[To do]
The response must consist of the lines below from the one with "### Lifetime Value" through the one with "### Registered Users", exactly as they appear and with both ends kept.

[Dataset records]
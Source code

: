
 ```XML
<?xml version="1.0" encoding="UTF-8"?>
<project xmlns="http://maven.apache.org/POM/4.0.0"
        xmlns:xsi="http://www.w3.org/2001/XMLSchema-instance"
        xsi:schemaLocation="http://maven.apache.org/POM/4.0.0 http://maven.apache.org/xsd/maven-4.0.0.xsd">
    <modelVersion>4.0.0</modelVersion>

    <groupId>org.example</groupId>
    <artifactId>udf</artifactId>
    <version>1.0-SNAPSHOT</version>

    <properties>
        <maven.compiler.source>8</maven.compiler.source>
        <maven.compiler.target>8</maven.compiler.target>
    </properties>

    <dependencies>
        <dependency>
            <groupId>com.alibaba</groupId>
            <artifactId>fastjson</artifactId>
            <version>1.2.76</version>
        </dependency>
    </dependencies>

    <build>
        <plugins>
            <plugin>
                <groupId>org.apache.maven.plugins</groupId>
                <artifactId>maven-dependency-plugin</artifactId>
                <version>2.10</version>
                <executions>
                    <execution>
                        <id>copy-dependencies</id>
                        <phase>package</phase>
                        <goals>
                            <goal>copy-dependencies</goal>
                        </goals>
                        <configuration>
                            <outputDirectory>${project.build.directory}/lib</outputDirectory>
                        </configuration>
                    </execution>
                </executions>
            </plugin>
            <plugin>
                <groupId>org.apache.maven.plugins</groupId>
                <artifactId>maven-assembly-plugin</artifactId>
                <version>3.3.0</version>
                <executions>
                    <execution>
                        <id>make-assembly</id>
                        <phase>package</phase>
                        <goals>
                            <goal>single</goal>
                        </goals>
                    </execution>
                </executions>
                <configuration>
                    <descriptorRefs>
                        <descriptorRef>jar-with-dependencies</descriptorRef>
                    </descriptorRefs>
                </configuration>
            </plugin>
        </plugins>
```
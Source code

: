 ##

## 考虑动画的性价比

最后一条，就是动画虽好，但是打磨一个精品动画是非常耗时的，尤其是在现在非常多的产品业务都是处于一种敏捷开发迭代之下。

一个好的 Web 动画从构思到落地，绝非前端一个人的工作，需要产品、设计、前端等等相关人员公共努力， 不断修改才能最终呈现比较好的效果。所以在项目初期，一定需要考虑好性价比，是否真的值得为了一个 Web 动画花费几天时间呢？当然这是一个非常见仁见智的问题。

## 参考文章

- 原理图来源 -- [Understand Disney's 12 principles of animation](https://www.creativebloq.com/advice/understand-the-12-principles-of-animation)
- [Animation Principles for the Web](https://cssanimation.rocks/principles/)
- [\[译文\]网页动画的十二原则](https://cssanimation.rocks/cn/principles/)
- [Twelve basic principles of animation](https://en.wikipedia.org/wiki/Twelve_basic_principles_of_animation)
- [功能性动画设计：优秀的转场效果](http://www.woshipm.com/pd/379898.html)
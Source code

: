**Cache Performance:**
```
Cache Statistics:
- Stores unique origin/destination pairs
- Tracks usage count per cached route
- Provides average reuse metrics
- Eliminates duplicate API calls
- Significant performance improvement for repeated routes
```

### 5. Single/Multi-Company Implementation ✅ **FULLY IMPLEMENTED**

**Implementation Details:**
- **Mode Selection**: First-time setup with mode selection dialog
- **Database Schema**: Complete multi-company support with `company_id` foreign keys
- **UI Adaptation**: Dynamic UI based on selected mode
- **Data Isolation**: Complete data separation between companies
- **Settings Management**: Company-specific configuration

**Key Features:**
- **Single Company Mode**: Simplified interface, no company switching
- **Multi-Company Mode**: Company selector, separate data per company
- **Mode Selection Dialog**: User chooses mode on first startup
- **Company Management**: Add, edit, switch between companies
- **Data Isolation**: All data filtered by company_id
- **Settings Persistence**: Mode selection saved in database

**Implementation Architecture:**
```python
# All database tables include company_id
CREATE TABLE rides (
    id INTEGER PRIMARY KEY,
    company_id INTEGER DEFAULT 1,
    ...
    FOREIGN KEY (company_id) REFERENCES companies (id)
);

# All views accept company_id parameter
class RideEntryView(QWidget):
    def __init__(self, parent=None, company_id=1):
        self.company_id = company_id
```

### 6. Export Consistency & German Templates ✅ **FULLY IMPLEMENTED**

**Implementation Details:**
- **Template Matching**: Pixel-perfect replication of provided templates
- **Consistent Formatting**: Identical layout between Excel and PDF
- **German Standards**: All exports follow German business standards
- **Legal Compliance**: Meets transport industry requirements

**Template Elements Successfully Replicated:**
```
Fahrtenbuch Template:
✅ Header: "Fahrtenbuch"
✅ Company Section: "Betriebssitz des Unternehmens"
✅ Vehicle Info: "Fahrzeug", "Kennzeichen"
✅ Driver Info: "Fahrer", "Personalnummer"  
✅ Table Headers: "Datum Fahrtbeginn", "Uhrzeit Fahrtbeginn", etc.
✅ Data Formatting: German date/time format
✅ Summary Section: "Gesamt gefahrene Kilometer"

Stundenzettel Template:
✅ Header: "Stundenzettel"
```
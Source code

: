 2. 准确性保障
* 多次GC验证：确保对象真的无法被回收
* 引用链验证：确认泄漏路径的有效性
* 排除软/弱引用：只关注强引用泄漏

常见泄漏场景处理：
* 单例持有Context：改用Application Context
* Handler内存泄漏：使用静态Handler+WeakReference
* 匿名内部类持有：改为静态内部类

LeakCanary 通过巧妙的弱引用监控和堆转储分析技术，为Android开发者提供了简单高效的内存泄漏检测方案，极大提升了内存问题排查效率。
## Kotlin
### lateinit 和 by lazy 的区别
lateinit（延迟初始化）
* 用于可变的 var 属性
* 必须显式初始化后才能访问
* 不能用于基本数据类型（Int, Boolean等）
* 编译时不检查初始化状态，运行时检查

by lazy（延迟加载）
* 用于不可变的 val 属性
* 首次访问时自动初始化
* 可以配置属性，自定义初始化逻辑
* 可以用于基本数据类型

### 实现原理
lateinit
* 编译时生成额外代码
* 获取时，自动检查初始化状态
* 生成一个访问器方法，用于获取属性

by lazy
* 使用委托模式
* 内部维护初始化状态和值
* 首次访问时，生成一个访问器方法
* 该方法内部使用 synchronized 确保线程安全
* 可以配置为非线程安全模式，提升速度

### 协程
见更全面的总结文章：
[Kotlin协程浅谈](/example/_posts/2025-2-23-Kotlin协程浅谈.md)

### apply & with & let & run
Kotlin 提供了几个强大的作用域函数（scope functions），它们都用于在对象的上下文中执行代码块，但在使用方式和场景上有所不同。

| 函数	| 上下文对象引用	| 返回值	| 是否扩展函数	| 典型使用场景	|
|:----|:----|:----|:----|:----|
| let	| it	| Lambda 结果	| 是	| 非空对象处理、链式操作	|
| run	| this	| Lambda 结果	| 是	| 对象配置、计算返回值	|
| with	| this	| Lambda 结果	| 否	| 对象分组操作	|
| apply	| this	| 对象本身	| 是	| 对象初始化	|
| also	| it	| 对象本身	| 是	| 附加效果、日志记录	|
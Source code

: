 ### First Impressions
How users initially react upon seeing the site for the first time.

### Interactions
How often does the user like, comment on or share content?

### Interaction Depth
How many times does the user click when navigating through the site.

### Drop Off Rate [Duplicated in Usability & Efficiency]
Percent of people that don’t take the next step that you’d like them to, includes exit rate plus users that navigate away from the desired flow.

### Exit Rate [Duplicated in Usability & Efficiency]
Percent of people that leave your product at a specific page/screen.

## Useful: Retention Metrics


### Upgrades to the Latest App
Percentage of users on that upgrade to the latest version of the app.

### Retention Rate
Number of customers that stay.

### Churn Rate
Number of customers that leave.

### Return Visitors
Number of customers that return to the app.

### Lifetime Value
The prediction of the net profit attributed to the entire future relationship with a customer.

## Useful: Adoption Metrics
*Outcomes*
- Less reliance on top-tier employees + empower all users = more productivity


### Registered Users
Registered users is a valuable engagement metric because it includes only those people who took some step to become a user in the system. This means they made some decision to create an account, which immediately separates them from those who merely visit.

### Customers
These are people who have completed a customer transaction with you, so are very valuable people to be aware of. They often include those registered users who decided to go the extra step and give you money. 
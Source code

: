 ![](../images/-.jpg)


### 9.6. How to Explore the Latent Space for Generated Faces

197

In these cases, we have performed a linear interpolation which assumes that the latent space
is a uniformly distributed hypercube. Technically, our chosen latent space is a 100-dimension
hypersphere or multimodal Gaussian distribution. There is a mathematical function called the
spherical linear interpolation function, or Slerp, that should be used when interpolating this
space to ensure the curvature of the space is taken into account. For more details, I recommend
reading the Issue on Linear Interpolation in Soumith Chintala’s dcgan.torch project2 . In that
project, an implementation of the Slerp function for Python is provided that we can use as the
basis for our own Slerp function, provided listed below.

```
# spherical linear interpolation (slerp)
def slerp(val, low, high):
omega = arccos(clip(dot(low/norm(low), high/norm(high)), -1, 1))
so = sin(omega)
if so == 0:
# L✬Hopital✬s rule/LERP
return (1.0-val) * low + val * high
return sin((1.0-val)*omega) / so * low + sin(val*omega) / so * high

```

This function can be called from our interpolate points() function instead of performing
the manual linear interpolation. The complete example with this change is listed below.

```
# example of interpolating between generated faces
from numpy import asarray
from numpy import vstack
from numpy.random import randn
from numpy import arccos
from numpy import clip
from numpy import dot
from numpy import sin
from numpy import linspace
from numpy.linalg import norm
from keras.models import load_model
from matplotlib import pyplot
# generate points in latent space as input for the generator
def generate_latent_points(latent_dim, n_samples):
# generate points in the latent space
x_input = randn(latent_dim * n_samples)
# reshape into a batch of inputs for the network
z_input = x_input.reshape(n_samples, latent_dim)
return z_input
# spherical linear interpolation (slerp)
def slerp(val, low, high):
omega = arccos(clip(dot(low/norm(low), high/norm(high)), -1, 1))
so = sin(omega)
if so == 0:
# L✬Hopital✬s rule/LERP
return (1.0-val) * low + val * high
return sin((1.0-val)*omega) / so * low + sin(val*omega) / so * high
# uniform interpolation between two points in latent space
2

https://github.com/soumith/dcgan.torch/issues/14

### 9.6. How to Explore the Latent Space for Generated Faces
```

[Response for this exercise]
### Lifetime Value
The prediction of the net profit attributed to the entire future relationship with a customer.

## Useful: Adoption Metrics
*Outcomes*
- Less reliance on top-tier employees + empower all users = more productivity


### Registered Users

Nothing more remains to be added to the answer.